Chicago-Consider this: Over the past two decades, data from both the Surveillance, Epidemiology, and End Results (SEER) program and the National Cancer Database indicate that the survival rates for patients with laryngeal cancer have decreased. During this same time period, the use of nonsurgical treatments for these patients has increased. Is there a relationship?
Explore this issue:July 2006
And this: Laryngomalacia is a common, yet still somewhat enigmatic, disease. There are a variety of factors that influence the varying degrees of symptoms and disease severity seen in infants with laryngomalacia. But what do we know about the etiology of the disease and the factors that contribute to the wide spectrum symptoms and outcomes?
While prospective, controlled trials are the gold standard [for evaluating laryngeal cancer treatments], there are clearly some flaws that can be uncovered through review of tumor registries, such as SEER and the National Cancer Database.
Those are just two of the questions addressed in this year’s two Mosher Award-winning theses, which were presented as part of the Triological Society‘s program here at the 2006 Combined Otolaryngology Spring Meeting (COSM).
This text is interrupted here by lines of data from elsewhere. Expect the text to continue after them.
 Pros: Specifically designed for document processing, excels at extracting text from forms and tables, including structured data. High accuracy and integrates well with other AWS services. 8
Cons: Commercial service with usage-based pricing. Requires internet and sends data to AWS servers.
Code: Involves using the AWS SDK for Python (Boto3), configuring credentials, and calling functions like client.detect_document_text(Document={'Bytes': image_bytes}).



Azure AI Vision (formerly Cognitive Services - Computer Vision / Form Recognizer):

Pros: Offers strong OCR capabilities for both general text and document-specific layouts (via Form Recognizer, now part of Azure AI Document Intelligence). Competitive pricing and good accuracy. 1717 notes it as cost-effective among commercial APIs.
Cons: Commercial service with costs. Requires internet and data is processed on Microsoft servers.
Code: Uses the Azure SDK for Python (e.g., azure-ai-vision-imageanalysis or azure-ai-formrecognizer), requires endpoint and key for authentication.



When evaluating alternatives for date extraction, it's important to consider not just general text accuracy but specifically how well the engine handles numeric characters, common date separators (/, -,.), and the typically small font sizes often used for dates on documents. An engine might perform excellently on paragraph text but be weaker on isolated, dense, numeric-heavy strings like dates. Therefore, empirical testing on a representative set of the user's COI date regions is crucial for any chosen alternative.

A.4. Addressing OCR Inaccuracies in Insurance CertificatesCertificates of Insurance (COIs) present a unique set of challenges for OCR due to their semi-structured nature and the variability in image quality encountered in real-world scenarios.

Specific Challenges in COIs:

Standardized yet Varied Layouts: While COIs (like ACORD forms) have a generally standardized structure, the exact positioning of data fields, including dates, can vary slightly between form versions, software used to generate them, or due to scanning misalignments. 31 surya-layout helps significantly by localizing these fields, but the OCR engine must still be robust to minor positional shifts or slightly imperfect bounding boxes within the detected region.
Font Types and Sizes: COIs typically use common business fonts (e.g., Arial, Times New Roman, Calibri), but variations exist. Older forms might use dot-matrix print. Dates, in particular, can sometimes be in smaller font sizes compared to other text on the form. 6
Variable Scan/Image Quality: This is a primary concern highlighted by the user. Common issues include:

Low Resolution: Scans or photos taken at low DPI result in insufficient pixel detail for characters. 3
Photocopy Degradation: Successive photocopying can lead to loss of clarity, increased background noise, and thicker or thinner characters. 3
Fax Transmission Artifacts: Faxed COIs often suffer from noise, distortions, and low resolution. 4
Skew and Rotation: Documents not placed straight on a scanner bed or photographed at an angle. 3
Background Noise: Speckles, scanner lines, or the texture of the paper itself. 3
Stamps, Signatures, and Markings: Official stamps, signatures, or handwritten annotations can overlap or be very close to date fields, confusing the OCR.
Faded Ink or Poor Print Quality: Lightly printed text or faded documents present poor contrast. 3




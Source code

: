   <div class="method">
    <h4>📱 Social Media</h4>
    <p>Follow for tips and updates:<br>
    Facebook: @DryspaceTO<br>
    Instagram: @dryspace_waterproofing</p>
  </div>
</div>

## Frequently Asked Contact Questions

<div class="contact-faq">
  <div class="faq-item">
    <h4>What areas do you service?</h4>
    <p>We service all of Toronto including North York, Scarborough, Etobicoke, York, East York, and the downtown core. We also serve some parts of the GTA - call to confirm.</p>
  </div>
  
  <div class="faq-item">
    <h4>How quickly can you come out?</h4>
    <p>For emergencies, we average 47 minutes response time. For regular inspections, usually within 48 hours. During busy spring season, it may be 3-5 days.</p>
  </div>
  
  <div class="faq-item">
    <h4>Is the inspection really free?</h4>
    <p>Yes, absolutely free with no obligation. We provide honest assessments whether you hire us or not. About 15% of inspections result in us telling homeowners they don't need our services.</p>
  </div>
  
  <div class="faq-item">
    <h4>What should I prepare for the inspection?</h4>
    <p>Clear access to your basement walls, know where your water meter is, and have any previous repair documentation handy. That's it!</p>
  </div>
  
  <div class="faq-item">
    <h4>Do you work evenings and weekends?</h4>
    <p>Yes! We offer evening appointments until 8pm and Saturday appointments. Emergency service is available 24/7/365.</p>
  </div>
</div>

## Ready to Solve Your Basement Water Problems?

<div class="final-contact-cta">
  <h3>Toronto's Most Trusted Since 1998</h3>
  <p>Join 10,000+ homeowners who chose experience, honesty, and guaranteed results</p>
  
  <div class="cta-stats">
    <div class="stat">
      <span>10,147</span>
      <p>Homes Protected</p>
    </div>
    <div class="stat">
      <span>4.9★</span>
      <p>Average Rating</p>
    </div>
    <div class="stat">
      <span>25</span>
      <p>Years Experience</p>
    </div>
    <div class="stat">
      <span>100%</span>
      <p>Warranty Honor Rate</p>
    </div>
Laryngeal Cancer: Demographics, Patterns of Care, and Survival Rates
The last large study of laryngeal cancer in the United States was published in 1997 and compared management in the early 1980s to management in the early 1990s. Over that same time period, data show that the use of irradiation increased and use of surgery as a single treatment modality decreased. A major impetus for that change arose from Veterans Administration Cancer Study Group findings, first published in 1991, that suggested the treatment of advanced laryngeal cancer with induction chemotherapy followed by radiation allows some patients to preserve their larynx without sacrificing cure rates.
This led some researchers to relate that total laryngectomy was no longer useful in the initial treatment of laryngeal cancer and prompted others to identify that, even if survivals are only equivalent, organ-preservation approaches should be the treatment of choice, said thesis author Henry T. Hoffman, MD, Professor of Otolaryngology-Head and Neck Surgery at the University of Iowa in Iowa City. However, this raises the question as to whether organ preservation approaches provide equivalent survival when offered outside of a controlled study.
While prospective, controlled trials are the gold standard, Dr. Hoffman said, there are clearly some flaws that can be uncovered through review of tumor registries, such as SEER and the National Cancer Database (NCDB).
Mining Tumor Registries
The National Cancer Database accrues 60 percent of its patients from community hospitals, so this is truly a reality check showing what’s going on in the country, Dr. Hoffman said. The SEER data set samples approximately 25 percent of the US and identified statistically significant improvement in survival from the mid 1980s to the mid 1990s for 23 of the 24 cancer sites examined. The single site that showed a decrease across these time periods was the larynx.